今は1975年に発行された河出書房新社の「闇の中の黒い馬」という廉価版を所有しているのみであるが、挿絵風に駒井哲郎の作品も掲載されている。この作品は版画集「九つの夢から」におさめられている。
「闇‥‥‥。私は頑固な不眠症を殆んどじびょうのように飼つているので、どちらかといえば、深夜、闇につつまれた寝床のなかで凝つと息をひそめたまま言い知れぬ不快を噛みしめている時間がむしろ多いくらいである。手をのばして微かな不安の裡にまさぐつてみる前方も、想像し得るかぎりかけはなれた数十億光年彼方の宇宙の果てもまた同質の闇にどつぷりとつつまれているはずのこの眼前を凝つて果てしもなく眺めつづけていることは、私にとつて、いきなり猿臂をのばし、むずと掴んで締めあげたいほど忌まわしい痛憤の時間なのであるが、と同時に、それはそんな自分を噛みしめて何ものかを時分のなかに掘つてみる限りもなく抑えに抑えた時間、まあいつてみれば、一種《静寂な歯ぎしり》の時間なのでもある。」
埴谷雄高流の手を伸ばした眼前の闇から、一挙に数十億光年まで飛躍し、その空間と時間軸が同一であるという不可思議な世界をどのようにイメージとして定着させたか、これは間に埴谷雄高の世界に陥ったものでないと分からないこだわりであろう。

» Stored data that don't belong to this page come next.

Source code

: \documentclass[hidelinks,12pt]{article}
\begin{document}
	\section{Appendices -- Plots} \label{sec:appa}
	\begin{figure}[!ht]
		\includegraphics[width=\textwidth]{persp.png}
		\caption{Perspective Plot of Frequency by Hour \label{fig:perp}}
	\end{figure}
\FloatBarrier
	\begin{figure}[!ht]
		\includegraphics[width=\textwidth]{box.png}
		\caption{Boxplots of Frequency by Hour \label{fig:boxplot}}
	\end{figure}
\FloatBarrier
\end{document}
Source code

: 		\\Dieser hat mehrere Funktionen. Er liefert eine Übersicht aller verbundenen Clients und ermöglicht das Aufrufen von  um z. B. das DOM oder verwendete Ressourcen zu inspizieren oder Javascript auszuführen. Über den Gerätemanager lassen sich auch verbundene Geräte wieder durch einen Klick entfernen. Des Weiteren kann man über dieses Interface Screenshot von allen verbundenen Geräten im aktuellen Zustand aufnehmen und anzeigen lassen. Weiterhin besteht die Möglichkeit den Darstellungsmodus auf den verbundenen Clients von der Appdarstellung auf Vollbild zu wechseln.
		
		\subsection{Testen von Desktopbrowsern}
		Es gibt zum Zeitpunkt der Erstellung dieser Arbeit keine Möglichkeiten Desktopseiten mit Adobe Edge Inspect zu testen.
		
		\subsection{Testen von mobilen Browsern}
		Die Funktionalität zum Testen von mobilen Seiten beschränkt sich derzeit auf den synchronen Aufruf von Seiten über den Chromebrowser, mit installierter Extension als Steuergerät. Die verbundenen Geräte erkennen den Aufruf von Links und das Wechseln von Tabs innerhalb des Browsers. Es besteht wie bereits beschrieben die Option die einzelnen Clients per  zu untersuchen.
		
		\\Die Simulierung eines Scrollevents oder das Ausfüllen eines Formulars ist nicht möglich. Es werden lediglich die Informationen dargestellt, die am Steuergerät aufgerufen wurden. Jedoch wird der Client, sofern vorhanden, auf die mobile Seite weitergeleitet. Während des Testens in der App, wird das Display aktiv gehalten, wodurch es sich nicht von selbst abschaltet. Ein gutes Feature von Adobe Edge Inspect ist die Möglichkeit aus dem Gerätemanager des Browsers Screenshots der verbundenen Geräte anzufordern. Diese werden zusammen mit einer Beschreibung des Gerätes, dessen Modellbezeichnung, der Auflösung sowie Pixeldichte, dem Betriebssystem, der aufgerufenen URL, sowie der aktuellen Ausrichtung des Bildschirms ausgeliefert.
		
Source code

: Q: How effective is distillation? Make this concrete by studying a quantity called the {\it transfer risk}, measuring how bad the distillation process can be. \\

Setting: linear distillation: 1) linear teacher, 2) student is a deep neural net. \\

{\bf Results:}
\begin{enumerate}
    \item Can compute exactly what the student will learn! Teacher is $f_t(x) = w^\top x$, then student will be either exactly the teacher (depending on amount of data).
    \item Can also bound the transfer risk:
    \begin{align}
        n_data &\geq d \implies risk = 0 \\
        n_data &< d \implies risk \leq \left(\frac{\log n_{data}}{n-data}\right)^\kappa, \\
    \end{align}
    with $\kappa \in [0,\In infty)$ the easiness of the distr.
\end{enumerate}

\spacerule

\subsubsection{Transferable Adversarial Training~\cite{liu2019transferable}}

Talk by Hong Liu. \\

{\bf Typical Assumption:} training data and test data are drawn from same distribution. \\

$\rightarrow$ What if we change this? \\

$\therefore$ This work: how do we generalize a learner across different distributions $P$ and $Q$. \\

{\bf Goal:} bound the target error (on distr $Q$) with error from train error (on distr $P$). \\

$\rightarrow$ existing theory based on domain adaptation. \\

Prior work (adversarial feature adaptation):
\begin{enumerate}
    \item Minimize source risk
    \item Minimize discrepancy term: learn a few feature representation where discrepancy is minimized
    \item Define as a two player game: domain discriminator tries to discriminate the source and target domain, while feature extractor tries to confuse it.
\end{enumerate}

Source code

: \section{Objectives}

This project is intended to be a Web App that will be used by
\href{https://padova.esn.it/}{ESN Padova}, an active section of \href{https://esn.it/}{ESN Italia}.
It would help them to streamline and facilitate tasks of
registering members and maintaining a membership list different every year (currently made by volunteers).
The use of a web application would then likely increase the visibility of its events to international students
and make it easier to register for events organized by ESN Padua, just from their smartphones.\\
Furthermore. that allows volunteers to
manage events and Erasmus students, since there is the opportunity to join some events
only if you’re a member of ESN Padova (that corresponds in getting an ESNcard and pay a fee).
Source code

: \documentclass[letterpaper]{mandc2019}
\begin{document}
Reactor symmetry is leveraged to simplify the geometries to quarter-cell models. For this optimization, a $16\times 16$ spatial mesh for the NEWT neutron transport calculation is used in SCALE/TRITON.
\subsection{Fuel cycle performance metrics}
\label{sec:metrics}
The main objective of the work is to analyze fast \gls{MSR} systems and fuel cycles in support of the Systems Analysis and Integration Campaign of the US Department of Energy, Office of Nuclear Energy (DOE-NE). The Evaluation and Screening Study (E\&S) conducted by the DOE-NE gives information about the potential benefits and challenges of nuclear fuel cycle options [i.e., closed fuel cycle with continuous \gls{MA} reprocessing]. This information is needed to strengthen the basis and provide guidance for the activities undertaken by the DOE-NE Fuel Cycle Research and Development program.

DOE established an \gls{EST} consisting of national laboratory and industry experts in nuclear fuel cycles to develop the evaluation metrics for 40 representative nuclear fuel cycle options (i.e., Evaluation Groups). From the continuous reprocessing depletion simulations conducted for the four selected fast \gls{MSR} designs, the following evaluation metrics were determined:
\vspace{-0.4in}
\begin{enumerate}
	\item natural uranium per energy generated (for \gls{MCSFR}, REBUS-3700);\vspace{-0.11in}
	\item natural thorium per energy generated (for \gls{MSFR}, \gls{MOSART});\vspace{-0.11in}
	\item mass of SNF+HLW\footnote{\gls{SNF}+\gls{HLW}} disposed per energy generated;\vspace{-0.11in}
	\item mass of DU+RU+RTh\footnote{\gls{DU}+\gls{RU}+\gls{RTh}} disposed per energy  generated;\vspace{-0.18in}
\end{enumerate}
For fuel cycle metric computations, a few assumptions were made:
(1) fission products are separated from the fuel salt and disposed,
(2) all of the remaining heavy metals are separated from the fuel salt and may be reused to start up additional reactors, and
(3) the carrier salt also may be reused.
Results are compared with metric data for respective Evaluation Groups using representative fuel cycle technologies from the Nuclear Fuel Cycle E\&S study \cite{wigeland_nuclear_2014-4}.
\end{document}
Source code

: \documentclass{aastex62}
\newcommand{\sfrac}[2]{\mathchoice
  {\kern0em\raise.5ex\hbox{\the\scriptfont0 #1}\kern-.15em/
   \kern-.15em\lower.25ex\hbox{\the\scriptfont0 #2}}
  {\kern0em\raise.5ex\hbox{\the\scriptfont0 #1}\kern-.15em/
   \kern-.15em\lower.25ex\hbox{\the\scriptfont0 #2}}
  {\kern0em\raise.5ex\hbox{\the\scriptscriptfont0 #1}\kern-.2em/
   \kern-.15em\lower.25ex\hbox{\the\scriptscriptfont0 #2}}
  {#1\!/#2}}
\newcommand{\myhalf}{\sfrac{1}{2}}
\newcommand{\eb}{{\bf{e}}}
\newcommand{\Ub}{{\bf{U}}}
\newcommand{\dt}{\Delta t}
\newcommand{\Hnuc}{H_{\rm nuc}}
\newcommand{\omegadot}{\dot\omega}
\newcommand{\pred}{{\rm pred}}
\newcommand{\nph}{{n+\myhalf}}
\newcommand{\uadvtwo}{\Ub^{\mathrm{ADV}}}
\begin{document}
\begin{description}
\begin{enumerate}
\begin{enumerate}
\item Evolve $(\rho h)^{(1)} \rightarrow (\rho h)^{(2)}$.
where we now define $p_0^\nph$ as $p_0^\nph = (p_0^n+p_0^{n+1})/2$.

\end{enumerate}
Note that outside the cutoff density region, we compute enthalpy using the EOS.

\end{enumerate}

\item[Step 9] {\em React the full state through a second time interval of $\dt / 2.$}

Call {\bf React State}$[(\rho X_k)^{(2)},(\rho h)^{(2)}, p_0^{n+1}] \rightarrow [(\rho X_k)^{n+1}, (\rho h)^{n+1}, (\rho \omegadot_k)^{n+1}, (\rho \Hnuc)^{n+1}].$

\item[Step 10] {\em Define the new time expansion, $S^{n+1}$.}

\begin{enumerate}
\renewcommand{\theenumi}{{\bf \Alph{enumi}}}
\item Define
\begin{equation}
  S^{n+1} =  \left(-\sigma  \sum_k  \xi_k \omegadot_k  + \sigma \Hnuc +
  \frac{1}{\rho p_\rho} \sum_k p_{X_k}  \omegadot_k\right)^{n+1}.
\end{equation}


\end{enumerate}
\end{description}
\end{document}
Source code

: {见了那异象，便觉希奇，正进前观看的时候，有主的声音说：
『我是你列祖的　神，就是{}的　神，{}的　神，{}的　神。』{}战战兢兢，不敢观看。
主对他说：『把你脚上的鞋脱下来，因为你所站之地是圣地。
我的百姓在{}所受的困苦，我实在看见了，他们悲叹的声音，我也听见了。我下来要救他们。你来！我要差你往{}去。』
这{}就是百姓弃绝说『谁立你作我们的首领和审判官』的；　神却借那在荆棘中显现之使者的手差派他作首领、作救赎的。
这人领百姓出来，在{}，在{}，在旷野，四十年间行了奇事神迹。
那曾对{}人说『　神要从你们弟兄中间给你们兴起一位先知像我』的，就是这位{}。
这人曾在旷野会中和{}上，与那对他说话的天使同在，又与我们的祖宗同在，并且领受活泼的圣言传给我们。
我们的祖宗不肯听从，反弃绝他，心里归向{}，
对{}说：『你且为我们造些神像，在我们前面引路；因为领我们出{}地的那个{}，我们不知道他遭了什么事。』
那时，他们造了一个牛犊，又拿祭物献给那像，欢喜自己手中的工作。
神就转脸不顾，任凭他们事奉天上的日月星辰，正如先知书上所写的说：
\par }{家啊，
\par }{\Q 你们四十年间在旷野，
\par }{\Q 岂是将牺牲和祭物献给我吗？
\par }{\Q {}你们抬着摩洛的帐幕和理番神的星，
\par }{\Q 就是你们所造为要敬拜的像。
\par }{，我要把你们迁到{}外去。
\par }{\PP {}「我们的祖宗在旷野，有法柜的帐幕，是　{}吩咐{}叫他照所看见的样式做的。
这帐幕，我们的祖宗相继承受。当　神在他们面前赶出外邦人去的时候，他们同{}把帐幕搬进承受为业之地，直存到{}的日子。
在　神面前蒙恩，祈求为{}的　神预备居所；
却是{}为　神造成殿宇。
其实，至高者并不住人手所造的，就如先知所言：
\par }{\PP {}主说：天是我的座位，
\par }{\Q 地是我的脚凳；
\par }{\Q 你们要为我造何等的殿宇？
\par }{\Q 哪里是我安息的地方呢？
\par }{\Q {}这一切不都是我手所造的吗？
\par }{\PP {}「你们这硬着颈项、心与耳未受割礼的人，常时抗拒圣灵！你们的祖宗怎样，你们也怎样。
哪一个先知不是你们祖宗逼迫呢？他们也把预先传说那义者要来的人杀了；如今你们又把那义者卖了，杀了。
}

「‥‥‥私の黒馬は《ヴィーナスの帯》についにさしかかつた。この暗黒の帯のはずれに、小さな無数の光を散りばめた宝冠のように輝いている一つの旋回する環があつて、それを遠望した多気で目覚めるはがりである。それは車輪のかたちをしているけれども、ゆつくり回転しているため、平らな円盤の内容の矢は、ちようど、夏の夜、低い地上をくるくると廻つて走る鼠花火のように一方へかたむきのめつている。‥」という描写が私の脳裏を今でも離れない。
この引用の直前に配置された駒井哲郎の作品は、じつは今回の展示とは少し違う。こちらの方が作品に則したイメージである。黒い馬の眼前には黒い丸い塊があり、「闇の中の黒い馬」の作品に則している。
ただし単体の作品としては馬の眼前の暗黒の塊は重すぎると判断したのであろう。版画集「九つの夢から」のために改変したと思われる。